Gather your raw material before you write
Don't try to write polished sentences yet. Open a notes app and make three quick lists: moments you'll never forget, things you love about them, and promises you actually want to make. Don't filter, just collect. The ordinary details matter as much as the big ones, the way they make coffee, the fight you got through, the look they give you across a room.
Give it a few days. You'll remember things in the shower, in the car, half-asleep. Write them all down. When you have twenty raw fragments, you have far more than enough, and writing becomes choosing and shaping, not inventing from nothing.
- Collect specific, only-us moments and details
- Write fragments over a few days, not in one sitting
- Keep the small ordinary things, they're the most moving
- Don't start by trying to write finished sentences
- Don't reach for quotes or lyrics to say it for you
- Don't list virtues anyone could have (kind, funny, smart)
A structure that works: past, present, future
If you only remember one thing about shape, remember this: look back, land in the present, then promise the future. Start with where you've been (how you met, who you were, a moment that changed things), arrive at what they mean to you now, and end with the promises you're making going forward.
It works because it mirrors what a vow actually is, a story that turns into a promise. You don't need clever transitions. Three short movements, each a few sentences, and you have a complete vow that carries the room from a smile to a lump in the throat.
Prefer to start from a time-tested script? Traditional wedding vows give you a ready-made backbone you can keep as-is or personalize with a line of your own.
Write an opening line that earns attention
The first sentence sets the whole tone, so don't open on autopilot.
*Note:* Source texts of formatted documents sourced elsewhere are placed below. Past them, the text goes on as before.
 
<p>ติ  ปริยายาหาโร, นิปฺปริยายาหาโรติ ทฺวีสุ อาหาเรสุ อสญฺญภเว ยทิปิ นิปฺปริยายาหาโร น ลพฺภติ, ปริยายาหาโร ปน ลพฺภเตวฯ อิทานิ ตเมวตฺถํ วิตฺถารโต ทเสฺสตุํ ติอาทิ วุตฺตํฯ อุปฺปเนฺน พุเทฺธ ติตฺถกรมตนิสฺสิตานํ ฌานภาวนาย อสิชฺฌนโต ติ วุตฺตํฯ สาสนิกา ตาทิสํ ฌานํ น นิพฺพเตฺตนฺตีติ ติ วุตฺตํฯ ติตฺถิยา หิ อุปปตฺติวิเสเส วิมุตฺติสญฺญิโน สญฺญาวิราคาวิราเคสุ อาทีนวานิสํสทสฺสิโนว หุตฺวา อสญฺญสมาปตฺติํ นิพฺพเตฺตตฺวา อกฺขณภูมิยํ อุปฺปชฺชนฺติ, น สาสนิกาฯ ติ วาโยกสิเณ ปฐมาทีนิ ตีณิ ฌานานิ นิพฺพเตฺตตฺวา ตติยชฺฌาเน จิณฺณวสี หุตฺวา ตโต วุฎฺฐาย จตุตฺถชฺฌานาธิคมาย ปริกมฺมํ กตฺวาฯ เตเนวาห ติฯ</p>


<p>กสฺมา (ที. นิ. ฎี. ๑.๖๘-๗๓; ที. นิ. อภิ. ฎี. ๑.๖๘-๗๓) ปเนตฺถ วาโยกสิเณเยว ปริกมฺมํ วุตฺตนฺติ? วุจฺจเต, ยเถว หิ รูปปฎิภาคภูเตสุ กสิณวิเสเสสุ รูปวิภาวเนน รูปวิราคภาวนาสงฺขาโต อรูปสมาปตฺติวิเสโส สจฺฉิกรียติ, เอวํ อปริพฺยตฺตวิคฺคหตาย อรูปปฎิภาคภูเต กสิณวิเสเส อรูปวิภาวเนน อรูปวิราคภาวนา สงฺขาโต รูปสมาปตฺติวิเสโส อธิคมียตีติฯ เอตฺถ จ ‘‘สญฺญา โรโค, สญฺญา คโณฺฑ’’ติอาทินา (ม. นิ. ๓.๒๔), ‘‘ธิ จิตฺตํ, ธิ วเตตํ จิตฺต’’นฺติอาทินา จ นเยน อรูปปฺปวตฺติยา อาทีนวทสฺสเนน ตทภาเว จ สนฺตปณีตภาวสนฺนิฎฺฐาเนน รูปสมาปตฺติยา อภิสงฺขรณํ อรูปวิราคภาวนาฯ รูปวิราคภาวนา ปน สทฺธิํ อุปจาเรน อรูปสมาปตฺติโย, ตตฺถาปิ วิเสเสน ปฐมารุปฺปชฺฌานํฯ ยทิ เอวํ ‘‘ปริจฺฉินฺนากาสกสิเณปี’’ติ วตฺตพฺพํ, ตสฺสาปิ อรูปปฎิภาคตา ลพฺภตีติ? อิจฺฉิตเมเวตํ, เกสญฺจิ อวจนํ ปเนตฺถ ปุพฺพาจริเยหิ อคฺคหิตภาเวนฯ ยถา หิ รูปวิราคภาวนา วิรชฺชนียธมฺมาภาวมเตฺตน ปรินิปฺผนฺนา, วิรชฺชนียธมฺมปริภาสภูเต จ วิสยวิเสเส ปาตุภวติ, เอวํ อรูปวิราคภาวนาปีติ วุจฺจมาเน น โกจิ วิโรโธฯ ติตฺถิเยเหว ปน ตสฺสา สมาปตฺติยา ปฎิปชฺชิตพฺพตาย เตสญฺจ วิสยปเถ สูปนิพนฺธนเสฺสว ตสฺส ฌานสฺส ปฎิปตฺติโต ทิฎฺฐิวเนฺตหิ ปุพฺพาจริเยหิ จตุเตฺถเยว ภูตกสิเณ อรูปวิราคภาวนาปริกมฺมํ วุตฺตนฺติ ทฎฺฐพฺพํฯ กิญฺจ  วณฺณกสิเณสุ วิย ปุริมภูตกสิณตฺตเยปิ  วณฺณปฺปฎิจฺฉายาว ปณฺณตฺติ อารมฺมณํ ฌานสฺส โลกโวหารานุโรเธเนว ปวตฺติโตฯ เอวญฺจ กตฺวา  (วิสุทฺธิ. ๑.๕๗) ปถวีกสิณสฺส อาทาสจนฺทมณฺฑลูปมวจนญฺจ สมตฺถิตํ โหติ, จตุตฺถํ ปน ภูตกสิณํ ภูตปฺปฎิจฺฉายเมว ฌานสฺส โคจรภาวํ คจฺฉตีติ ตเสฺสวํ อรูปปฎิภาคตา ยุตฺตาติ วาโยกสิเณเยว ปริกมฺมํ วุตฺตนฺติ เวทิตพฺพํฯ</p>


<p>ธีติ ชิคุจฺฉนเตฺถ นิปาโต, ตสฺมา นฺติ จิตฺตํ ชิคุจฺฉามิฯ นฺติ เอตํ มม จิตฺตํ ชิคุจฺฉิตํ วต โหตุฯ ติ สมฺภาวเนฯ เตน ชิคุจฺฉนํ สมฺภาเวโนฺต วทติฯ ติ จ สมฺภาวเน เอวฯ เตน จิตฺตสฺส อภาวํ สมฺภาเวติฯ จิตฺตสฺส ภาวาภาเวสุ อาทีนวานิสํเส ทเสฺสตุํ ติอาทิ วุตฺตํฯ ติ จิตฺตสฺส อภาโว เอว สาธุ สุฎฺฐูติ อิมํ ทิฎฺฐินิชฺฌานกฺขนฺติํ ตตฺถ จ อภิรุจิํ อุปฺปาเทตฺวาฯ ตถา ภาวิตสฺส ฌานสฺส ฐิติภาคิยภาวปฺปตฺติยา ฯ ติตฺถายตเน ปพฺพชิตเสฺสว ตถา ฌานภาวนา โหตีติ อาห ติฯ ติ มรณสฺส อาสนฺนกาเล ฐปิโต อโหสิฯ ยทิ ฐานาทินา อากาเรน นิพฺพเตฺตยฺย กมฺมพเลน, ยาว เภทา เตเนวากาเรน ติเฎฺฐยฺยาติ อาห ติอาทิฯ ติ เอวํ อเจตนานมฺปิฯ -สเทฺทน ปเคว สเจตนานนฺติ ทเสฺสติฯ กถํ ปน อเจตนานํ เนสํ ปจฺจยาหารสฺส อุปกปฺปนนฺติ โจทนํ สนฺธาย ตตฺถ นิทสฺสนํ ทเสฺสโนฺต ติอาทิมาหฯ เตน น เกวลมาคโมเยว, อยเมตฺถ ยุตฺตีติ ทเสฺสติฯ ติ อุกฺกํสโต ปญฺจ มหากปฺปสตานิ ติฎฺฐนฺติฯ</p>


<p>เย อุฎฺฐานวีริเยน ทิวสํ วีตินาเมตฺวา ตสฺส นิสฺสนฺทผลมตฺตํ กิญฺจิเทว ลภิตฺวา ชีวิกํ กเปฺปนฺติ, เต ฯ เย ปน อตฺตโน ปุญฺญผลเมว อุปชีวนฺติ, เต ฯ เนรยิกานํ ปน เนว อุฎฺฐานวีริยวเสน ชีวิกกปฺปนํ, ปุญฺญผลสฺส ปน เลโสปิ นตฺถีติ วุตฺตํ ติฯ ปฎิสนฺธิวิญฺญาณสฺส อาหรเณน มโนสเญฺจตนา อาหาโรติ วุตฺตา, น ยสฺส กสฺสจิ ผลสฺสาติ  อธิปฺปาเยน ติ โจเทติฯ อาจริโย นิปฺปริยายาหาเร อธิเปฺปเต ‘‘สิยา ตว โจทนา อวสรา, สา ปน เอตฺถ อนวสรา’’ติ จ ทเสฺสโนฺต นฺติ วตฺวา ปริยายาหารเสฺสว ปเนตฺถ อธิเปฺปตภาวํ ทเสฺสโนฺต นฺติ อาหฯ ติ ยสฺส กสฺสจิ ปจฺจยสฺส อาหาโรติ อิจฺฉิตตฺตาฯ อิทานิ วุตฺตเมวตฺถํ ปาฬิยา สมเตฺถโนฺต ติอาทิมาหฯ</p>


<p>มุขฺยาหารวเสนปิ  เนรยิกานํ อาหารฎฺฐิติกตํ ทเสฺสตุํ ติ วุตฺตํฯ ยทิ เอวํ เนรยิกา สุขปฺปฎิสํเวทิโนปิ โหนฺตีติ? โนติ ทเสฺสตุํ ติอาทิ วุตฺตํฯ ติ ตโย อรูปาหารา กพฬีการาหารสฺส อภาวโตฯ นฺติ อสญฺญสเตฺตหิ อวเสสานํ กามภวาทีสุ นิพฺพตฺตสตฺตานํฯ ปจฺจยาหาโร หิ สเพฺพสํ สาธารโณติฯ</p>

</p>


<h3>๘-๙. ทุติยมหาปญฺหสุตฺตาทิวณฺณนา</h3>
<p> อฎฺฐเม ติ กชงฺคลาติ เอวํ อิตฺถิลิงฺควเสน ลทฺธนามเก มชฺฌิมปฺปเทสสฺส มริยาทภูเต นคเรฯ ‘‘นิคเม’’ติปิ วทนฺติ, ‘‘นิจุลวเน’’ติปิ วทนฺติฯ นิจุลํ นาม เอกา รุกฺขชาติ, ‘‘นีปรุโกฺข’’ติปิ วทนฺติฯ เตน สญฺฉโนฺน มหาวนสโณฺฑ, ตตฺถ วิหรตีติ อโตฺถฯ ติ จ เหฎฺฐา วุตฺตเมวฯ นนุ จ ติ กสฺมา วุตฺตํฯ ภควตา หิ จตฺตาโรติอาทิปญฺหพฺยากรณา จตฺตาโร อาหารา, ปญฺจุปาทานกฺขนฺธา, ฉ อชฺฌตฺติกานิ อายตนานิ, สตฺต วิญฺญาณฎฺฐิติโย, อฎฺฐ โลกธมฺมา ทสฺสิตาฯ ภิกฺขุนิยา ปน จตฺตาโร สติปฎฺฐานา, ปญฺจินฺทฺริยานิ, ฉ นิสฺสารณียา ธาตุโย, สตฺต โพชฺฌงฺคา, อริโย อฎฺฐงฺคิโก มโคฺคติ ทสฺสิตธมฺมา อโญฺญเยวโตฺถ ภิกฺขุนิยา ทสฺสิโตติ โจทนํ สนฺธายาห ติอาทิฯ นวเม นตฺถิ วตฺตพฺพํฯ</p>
Skip "I never believed in love until I met you", everyone's heard it. Open on something only your story has: a specific moment, a small confession, a line that makes the room lean in.
A good test: could this opening line belong to anyone else's vows? If yes, cut it. "The day we met, you spilled my coffee and then bought me a worse one" belongs to exactly one couple. That's the opening you want.
Find your tone, and match your partner's
Vows can be funny, heartfelt, poetic, plain-spoken, or a mix. There's no right answer, but there is a wrong move: a tone that isn't yours. If you're not a poet, don't write a poem. If you're the one who makes them laugh, let the vows be funny, then turn serious at the end, humor makes the tender part land harder. If your register is warmer, a few romantic vow examples can help you find the words.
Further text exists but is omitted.